___ Dataset extract ___

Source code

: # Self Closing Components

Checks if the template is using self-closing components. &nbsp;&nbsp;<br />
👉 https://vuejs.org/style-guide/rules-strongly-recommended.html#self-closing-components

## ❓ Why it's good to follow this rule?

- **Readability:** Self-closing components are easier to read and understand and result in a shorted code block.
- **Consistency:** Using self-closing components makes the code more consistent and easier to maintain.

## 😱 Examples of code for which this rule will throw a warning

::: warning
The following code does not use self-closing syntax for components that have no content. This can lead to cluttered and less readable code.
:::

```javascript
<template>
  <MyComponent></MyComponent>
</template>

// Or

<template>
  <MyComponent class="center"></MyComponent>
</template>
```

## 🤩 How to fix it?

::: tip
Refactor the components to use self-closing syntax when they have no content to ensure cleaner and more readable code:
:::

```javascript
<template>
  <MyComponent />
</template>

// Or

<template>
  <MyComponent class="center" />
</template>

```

___
___ Dataset extract ___

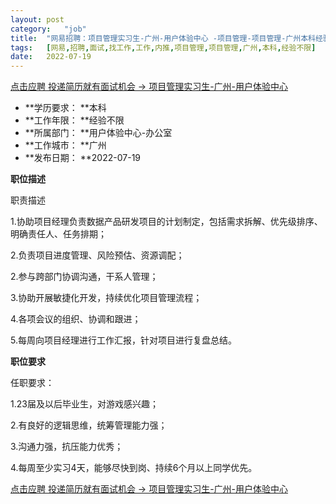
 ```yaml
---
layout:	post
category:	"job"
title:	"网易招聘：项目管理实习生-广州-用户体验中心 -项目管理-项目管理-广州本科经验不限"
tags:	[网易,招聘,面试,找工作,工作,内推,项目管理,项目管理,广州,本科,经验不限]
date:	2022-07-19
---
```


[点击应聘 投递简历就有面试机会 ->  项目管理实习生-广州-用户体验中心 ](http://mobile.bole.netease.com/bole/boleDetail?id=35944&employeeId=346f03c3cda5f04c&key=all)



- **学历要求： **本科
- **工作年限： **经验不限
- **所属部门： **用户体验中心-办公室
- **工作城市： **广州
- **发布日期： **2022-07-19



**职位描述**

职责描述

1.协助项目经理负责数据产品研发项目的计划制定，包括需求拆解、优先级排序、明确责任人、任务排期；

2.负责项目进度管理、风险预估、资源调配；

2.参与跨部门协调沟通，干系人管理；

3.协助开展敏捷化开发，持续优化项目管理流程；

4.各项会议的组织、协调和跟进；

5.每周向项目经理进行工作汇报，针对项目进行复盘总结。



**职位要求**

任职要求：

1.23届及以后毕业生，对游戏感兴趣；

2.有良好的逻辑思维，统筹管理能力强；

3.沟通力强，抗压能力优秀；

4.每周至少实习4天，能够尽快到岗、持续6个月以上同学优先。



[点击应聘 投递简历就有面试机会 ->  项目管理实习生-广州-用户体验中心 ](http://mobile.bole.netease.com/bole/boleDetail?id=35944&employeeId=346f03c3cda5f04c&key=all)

___
___ Dataset extract ___

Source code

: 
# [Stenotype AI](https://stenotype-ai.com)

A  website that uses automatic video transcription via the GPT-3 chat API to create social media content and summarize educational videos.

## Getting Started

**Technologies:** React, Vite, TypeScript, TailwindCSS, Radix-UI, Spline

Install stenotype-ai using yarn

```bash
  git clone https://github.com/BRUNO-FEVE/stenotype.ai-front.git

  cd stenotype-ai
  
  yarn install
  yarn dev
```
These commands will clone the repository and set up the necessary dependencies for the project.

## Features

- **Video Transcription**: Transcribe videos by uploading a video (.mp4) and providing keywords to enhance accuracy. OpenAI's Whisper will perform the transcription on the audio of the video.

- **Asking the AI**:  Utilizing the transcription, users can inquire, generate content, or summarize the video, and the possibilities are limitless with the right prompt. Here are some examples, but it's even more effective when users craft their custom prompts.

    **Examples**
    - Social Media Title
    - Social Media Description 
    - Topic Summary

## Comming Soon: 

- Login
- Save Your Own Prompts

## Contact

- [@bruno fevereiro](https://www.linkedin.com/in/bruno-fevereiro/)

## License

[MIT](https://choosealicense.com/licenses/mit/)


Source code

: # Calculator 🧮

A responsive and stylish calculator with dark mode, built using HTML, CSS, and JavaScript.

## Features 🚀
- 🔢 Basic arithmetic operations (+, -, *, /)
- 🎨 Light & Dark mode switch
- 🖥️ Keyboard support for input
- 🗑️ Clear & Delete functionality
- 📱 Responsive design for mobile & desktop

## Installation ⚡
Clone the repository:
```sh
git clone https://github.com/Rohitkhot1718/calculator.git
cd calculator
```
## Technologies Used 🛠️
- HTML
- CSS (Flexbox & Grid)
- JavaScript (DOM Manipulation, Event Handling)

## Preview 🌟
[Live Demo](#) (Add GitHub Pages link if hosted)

___

Of all the entries above, repeat only the lines from the line that has "- Social Media Title" to the line that has "[Live Demo](#) (Add", both lines included, exactly.

    - Social Media Title
    - Social Media Description 
    - Topic Summary

## Comming Soon: 

- Login
- Save Your Own Prompts

## Contact

- [@bruno fevereiro](https://www.linkedin.com/in/bruno-fevereiro/)

## License

[MIT](https://choosealicense.com/licenses/mit/)


Source code

: # Calculator 🧮

A responsive and stylish calculator with dark mode, built using HTML, CSS, and JavaScript.

## Features 🚀
- 🔢 Basic arithmetic operations (+, -, *, /)
- 🎨 Light & Dark mode switch
- 🖥️ Keyboard support for input
- 🗑️ Clear & Delete functionality
- 📱 Responsive design for mobile & desktop

## Installation ⚡
Clone the repository:
```sh
git clone https://github.com/Rohitkhot1718/calculator.git
cd calculator
```
## Technologies Used 🛠️
- HTML
- CSS (Flexbox & Grid)
- JavaScript (DOM Manipulation, Event Handling)

## Preview 🌟
[Live Demo](#) (Add GitHub Pages link if hosted)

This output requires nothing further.